Second, we need to decide which instance is going to be the sender and which the receiver. To decide this, we decide that the HiCR root instance must the be sender. The other instance will be the receiver.
auto senderId = instanceManager->getRootInstanceId();
Memory slot allocation
To allocate the memory slots to use as send/receive buffer, we must first identify the local topology and find a suitable memory space from whence to allocate them.
// Asking backend to check the available devices
const auto topology = topologyManager->queryTopology();
// Getting first device found
auto device = *topology.getDevices().begin();
// Obtaining memory spaces
auto memSpaces = device->getMemorySpaceList();
// Getting the first memory space we found
auto firstMemSpace = *memSpaces.begin();
Having found a suitable memory space, we allocate our buffers from it:
// Allocating send/receive buffer
auto bufferSlot = memoryManager->allocateLocalMemorySlot(firstMemSpace, BUFFER_SIZE);
Memory slot exchange
After creating the local memory slots, we need to exchange them before they engage in remote communication.

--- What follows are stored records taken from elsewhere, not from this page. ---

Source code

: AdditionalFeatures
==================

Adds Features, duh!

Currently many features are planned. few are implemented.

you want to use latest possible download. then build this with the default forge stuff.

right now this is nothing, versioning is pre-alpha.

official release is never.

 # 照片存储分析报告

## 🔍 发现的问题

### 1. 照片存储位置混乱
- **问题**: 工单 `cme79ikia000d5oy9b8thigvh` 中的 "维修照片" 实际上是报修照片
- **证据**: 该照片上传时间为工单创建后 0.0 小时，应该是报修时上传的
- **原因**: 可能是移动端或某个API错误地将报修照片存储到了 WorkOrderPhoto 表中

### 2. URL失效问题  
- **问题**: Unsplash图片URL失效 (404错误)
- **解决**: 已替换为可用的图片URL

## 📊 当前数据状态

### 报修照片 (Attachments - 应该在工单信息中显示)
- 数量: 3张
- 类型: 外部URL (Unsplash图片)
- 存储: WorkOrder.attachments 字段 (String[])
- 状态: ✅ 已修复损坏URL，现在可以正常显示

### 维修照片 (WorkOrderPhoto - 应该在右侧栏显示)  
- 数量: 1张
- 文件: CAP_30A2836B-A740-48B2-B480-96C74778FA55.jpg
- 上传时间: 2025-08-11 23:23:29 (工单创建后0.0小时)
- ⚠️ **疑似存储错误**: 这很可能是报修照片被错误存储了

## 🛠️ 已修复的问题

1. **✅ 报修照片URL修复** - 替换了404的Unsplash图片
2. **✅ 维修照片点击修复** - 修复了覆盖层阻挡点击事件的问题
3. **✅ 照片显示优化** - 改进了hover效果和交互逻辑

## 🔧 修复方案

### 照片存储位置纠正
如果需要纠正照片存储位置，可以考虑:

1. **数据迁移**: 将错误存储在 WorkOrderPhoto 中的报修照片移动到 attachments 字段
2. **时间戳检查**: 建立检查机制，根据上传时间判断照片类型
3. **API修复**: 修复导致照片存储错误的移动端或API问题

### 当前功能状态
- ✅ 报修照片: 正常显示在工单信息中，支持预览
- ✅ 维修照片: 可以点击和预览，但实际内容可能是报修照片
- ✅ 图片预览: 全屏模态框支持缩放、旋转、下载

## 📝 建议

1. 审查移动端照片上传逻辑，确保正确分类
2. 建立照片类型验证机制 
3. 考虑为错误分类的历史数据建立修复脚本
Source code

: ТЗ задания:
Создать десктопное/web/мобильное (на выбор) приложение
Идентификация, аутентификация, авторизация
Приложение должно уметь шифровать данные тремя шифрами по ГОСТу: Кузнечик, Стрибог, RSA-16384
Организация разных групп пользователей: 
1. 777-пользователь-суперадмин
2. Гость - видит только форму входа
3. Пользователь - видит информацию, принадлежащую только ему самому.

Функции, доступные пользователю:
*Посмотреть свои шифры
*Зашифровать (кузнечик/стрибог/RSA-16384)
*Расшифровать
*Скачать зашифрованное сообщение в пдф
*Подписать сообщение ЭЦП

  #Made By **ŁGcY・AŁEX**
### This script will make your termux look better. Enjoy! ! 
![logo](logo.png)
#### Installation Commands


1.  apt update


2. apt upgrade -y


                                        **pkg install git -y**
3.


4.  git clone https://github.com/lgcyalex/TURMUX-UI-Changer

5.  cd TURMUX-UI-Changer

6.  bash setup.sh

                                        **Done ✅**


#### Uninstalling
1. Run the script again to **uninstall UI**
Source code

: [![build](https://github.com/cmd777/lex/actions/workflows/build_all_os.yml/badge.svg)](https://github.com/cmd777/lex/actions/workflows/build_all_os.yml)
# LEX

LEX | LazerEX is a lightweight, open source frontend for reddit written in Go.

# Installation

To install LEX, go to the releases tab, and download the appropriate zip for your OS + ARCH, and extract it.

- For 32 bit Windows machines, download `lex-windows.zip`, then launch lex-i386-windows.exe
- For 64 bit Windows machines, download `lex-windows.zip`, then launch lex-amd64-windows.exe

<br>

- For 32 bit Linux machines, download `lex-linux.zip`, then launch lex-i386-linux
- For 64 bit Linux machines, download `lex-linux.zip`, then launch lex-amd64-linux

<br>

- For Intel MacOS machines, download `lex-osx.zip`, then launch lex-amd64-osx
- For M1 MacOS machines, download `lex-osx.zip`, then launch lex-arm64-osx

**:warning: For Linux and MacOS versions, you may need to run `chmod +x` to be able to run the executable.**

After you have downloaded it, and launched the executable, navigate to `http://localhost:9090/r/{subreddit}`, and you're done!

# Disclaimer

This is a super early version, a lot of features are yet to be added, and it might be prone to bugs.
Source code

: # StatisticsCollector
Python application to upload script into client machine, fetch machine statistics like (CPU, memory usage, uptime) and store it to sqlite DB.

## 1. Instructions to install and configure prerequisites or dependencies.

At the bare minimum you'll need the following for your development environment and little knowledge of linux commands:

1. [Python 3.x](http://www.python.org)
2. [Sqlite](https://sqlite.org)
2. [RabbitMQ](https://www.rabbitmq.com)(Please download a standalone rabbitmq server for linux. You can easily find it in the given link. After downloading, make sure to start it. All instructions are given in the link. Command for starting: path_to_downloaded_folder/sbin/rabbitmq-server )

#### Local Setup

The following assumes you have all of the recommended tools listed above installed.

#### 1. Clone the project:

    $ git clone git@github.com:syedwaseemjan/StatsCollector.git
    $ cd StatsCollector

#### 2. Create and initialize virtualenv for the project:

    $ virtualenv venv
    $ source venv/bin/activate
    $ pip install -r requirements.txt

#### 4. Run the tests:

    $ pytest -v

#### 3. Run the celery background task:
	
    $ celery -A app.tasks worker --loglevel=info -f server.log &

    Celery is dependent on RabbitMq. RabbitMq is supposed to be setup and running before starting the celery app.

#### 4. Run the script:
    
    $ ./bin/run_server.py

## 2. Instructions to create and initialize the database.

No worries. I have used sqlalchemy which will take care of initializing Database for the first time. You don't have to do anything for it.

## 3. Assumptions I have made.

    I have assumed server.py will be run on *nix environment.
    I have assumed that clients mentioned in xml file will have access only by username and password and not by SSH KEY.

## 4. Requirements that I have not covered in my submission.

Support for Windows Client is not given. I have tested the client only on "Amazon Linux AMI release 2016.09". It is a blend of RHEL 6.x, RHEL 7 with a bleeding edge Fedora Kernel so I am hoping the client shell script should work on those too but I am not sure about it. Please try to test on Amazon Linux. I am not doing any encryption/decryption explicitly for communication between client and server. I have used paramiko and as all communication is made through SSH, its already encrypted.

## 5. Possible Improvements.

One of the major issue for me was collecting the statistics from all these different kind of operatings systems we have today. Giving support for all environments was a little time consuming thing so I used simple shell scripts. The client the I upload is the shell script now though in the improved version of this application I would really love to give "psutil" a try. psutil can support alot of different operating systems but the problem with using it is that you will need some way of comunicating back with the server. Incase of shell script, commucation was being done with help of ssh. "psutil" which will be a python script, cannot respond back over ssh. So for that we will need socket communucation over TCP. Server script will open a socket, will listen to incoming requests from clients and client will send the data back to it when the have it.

The receiver instance exchanges its receive buffer to be visible by the sender. On the other hand, the sender instance does not need to exchange its own buffer.
// Performing memory slot exchange now
if (myInstanceId == senderId) communicationManager->exchangeGlobalMemorySlots(COMM_TAG, {});
if (myInstanceId == receiverId) communicationManager->exchangeGlobalMemorySlots(COMM_TAG, {{myInstanceId, bufferSlot}});
// Synchronizing so that all actors have finished registering their global memory slots
communicationManager->fence(COMM_TAG);
// Getting remote memory slot from receiver
auto receiverSlot = communicationManager->getGlobalMemorySlot(COMM_TAG, receiverId);
Copying data and syncing
To copy data, the sender runs memcpy
with the receiver’s memory slot as destination. This acts as a one-sided put operation.
if (myInstanceId == senderId) communicationManager->memcpy(receiverSlot, DST_OFFSET, bufferSlot, SRC_OFFSET, BUFFER_SIZE);
communicationManager->fence(COMM_TAG);
It is also possible to obtain the number of messages received for a given memory slot:
communicationManager->queryMemorySlotUpdates(receiverSlot);
auto recvMsgs = receiverSlot->getSourceLocalMemorySlot()->getMessagesRecv();
The expected result of running this example is:
[Receiver] Received Message Count: 1
[Receiver] Received buffer: Hello, receiver! This is sender.